A COMPARATIVE STUDY OF STEREOCHEMICAL EFFECTS OF ANTI-PROSTATE AGENTS BY MOLECULAR DOCKING

摘要

Objective: A comparative study of anti-prostate agents to investigate the stereochemical influences on binding affinity by molecular docking. Methods: Structures of enantiomers (R and S stereoisomers) for known anti-prostate cancer (PCa) agents were drawn using ChemBioDraw 2D software. Thereafter, they were converted to 3D structures using the ChemBioDraw 3D software in which they were subjected to energy minimization using the MM2 method and then saved as PDB extension files which can be accessed using the ADT interface. AutoDock Vina (ADT) 1.5.6 software version was used for molecular docking study. Results: A total of 12 different anti-PCa agents were selected and drawn including well-known drug R -bicalutamide.
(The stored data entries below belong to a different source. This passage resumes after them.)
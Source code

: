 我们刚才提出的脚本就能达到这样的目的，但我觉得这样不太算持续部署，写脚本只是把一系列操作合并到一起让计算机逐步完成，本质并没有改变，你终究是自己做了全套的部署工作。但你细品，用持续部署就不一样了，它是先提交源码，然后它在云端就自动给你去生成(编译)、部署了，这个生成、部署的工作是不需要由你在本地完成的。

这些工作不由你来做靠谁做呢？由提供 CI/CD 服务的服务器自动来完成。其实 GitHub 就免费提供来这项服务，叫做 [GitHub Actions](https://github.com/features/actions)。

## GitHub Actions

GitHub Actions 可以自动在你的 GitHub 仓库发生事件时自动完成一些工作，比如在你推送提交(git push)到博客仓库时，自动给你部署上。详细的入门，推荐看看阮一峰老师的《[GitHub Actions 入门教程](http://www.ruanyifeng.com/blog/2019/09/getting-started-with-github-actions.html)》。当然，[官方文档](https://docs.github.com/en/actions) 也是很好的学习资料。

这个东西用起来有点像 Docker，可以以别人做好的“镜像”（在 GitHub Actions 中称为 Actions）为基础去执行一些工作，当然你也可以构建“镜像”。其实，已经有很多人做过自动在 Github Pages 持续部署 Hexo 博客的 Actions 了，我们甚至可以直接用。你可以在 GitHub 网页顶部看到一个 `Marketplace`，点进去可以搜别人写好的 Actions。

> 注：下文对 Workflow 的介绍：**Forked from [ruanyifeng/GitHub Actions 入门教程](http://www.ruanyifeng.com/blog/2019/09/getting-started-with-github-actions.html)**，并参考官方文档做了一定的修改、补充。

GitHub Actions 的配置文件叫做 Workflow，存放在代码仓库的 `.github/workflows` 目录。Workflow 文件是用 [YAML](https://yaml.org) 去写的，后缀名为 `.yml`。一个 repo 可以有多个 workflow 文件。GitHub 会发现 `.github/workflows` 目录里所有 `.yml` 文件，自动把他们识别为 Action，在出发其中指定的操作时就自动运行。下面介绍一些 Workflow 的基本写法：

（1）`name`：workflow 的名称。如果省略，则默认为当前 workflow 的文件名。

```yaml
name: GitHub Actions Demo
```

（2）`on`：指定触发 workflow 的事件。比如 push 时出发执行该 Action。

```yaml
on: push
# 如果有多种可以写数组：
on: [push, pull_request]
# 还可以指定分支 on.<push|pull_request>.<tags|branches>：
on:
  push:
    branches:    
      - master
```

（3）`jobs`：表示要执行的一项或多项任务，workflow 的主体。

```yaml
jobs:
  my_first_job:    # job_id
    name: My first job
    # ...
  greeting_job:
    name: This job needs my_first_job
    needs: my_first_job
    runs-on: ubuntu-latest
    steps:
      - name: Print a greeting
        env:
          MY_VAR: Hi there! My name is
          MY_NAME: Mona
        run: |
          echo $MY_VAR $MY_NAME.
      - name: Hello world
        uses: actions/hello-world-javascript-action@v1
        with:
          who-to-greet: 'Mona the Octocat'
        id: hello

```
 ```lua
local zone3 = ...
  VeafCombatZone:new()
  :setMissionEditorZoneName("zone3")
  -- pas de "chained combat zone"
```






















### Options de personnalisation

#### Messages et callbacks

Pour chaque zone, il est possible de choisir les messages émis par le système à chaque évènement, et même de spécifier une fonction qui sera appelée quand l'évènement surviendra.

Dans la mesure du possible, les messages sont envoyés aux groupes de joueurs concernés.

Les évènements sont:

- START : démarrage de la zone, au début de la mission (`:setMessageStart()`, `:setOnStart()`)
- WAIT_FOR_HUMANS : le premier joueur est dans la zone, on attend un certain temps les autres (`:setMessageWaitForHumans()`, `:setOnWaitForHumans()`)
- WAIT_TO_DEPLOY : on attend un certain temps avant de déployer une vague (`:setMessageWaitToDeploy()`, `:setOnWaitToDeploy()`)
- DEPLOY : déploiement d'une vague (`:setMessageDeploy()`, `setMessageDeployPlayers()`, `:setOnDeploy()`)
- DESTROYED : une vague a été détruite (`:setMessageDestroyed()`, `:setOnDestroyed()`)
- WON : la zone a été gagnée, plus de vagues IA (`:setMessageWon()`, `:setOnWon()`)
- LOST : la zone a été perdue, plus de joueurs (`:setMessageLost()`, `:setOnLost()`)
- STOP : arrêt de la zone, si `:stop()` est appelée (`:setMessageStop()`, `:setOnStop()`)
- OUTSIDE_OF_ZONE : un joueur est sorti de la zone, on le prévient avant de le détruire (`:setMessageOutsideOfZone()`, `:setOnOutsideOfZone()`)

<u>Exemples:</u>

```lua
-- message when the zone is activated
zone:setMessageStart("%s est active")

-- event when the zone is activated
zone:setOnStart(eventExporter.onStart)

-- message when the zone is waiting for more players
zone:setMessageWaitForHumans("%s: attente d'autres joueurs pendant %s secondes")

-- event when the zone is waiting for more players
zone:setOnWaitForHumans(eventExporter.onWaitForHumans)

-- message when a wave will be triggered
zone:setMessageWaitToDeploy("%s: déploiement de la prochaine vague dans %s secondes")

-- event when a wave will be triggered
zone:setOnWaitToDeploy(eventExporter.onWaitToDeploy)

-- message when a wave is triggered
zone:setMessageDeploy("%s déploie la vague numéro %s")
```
All molecules showed the binding affinity with respect to the nature of stereochemistry. R -stereoisomers showed better interaction as well as binding affinity toward 1z95 (mutated androgen receptor protein involved in the progression of PCa) whereas their S-stereoisomers were found inferior in comparison. Conclusion: This study showed that CB1-R and R -bicalutamide (with R- stereochemistry) were better in binding affinity comparative to their counterpart CB1-S and S -Bicalutamide (with S- stereochemistry). All the selected anti-PCa agents were showing the effect of stereochemical center; therefore, we must choose the right kind of stereochemistry while planning to develop the newer anti-PCa agents.